(Source texts of formatted documents)
· · ·

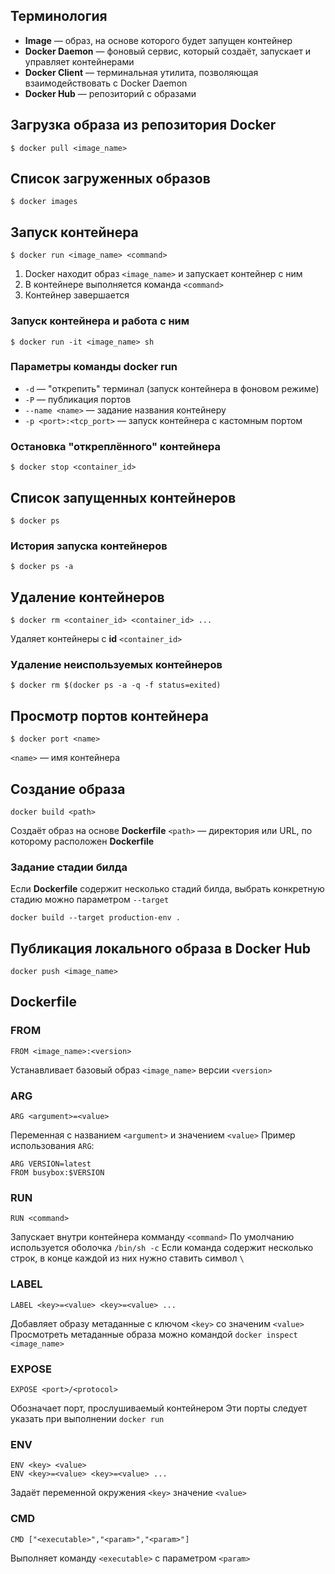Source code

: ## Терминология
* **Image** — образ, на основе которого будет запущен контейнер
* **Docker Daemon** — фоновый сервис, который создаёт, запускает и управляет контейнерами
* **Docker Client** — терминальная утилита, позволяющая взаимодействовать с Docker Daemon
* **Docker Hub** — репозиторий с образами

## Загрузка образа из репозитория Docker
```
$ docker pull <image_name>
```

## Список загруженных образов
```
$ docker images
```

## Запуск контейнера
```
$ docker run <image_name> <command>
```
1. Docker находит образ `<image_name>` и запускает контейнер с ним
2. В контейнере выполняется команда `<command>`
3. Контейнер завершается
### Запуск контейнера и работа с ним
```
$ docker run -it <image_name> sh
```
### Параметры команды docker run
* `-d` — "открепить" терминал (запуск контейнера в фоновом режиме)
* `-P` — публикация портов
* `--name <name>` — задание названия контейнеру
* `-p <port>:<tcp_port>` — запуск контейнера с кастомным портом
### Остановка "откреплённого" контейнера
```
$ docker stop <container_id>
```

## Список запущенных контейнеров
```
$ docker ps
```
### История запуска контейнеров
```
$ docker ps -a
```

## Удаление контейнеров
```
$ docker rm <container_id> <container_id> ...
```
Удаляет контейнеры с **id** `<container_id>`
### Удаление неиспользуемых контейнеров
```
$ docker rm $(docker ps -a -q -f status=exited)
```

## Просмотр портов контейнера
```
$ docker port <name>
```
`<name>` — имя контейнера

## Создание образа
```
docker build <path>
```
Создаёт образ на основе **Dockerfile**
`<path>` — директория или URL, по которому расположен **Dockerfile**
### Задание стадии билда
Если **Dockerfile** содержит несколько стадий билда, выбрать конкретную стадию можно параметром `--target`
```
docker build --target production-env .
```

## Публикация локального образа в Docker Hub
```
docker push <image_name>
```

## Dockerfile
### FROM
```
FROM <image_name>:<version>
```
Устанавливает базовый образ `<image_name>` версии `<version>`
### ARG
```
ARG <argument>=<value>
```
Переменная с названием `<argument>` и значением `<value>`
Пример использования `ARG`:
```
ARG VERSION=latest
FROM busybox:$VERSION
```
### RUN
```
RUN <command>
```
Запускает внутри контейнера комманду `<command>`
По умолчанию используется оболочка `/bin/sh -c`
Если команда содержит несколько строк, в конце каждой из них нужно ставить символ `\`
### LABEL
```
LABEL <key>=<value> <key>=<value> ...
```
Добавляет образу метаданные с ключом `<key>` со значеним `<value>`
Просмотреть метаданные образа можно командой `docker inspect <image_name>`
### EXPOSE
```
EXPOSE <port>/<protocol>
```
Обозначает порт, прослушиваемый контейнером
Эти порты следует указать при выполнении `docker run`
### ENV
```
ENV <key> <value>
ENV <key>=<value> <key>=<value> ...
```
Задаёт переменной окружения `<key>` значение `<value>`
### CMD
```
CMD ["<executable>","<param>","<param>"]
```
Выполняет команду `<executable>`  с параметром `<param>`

· · ·

◆ **TASK**:
How many of the lines above contain the string "command"? Give the count alone.

◆ **RESULT OF THE TASK**:
4